Posted on 2025-07-272025-07-28

(Continued from Mumbai: Splashes of Color)

Featured Photo: “Taj Mahal Palace Hotel – Close-Up”
 Mumbai, India—2011

There was a small crowd of locals milling about the Gateway of India, but it seemed most Mumbaikers were not really observing the sight itself; rather, it was as if they had just found a pleasant spot to gather and greet one another.

My host and I waded through the onlookers and pushed up close to the arch itself. He offered to take my photo, and I agreed; it is one of the few pictures of me from the trip.

He handed the camera back and I started walking around the base of the memorial, photographing the graceful patterns…

…that seemed so fragile, despite being fashioned from yellow basalt and concrete.

The close-up of the carving on the pedestal revealed the fine craftsmanship.

I stepped away from the base and took in the monument’s full height of 85 feet, then tried to frame the Gateway’s three arches…

…before zooming in on the historical inscription at the top.

Although its style reflects the Gujarati-inspired architecture found throughout India, the Gateway was built for one specific purpose during the British Raj: to commemorate the arrival of England’s King George V—accompanied by Queen Mary—for his coronation as Emperor of India in 1911. (He was the first British monarch to visit India.)

Construction of the memorial had been delayed, however, and the royal couple arrived to find a fake cardboard structure instead. The foundation stone was not laid until 1913, and the monument was not completed until 1924. Fittingly, the Gateway also served as the final departure point for the British, following Indian independence in 1947. This signaled the end of the Raj after nearly two centuries of colonial rule, dating back to the British East India Company. (The term “Raj” is derived from the Hindi word for “reign” or “rule”.)

I turned away from the Gateway to observe the building nearby, which was even more impressive in beauty and size.

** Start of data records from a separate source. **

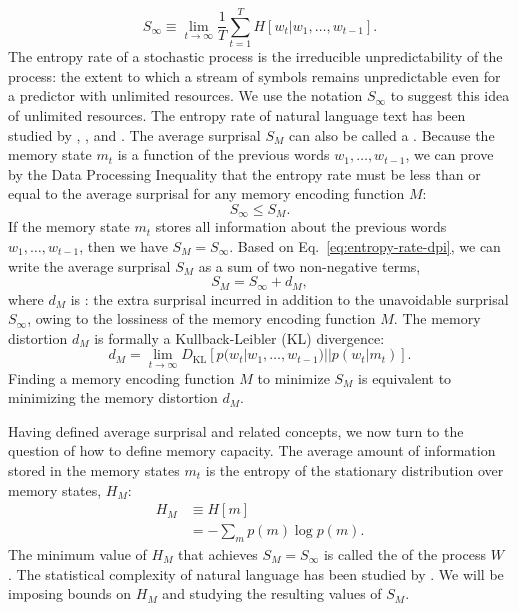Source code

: \begin{equation}
    \label{eq:entropy-rate}
    S_\infty \equiv \lim_{t \rightarrow \infty} \frac{1}{T} \sum_{t=1}^T H[w_t | w_1, \dots, w_{t-1}].
\end{equation}
 The entropy rate of a stochastic process is the irreducible unpredictability of the process: the extent to which a stream of symbols remains unpredictable even for a predictor with unlimited resources. 
 We use the notation $S_\infty$ to suggest this idea of unlimited resources.
 The entropy rate of natural language text has been studied by \citet{shannon1951entropy}, \citet{bentz2017entropy}, and \citet{takahashi2018cross}. 
 The average surprisal $S_M$ can also be called a .  Because the memory state $m_t$ is a function of the previous words $w_1, \dots, w_{t-1}$, we can prove by the Data Processing Inequality \citep[][pp. 34--35]{cover2006elements} that the entropy rate must be less than or equal to the average surprisal for any memory encoding function $M$:
\begin{equation}
    \label{eq:entropy-rate-dpi}
    S_\infty \le S_M.
\end{equation}
If the memory state $m_t$ stores all information about the previous words $w_1, \dots, w_{t-1}$, then we have $S_M = S_\infty$.
Based on Eq.~\ref{eq:entropy-rate-dpi}, we can write the average surprisal $S_M$ as a sum of two non-negative terms,
\begin{equation}
    S_M = S_\infty + d_M,
\end{equation}
where $d_M$ is : the extra surprisal incurred in addition to the unavoidable surprisal $S_\infty$, owing to the lossiness of the memory encoding function $M$. 
The memory distortion $d_M$ is formally a Kullback-Leibler (KL) divergence:
\begin{equation}
    \label{eq:memory-distortion}
    d_M = \lim_{t \rightarrow \infty} D_{\text{KL}} [ p(w_t | w_1, \dots, w_{t-1}) || p(w_t | m_t)].
\end{equation}
Finding a memory encoding function $M$ to minimize $S_M$ is equivalent to minimizing the memory distortion $d_M$.

Having defined average surprisal and related concepts, we now turn to the question of how to define memory capacity. The average amount of information stored in the memory states $m_t$ is the entropy of the stationary distribution over memory states, $H_M$: 
\begin{align}
    \label{eq:memory-entropy}
    H_M &\equiv H[m] \\
    &= - \sum_m p(m) \log p(m).
\end{align}
The minimum value of $H_M$ that achieves $S_M = S_\infty$ is called the  of the process $W$ \citep{shalizi2001computational}. The statistical complexity of natural language has been studied by \citet{hahn2019estimating}. We will be imposing bounds on $H_M$ and studying the resulting values of $S_M$.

The Taj Mahal Palace—inspired by its namesake in Agra—is a five-star luxury hotel boasting more than 500 rooms.

The historic hotel opened in 1903, its original structure consisting of an impressive, ornate design—captured in the detail of today’s Featured Photo. The hotel now also includes a modern and far-less-elaborate tower wing that was opened in 1972 (here showing its seldom seen backside).

Down an alleyway, just a few steps from the tower, was a less-than-welcoming invitation—spray-painted in red—to another so-called ‘mansion’.

I returned to the busy expanse near the Taj Mahal Palace and walked right up to the historic hotel to photograph some architectural details.

A uniformed guard—armed with a semi-automatic rifle—began walking toward me, shouting and motioning with his hand. I quickly understood his intention for me and my camera to move away. The heightened security was a reminder of the horrific terrorist attacks that had occurred just three years prior at the hotel and other sites around Mumbai, during which more than 150 people were killed. Somewhat shaken, I located a calmer area where a line of silver-clad carriages…

…were loaded with sightseers for horse-drawn tours along the streets of this section of Mumbai.

Continuing my exploration around the area, I came upon a sight that seemed out-of-place.

I wasn’t sure whether these recumbent concrete columns with classic female forms—some face-up, others face-down; some painted white, others still gray—might have been unused adornments for the hotel or possibly relics from the Raj. I wandered back to the Gateway where its deliberate placement on the waterfront—in order to accommodate the British Royalty’s 1911 landing—was on full view. I strolled along the sea wall…

…where Mumbai Harbour was filled with boats…

…both small and large to ferry interested passengers across the water to see the thousand-year-old Shiva temple caves—a UNESCO World Heritage Site—on Elephanta Island. (Unfortunately, I did not have time for that voyage.)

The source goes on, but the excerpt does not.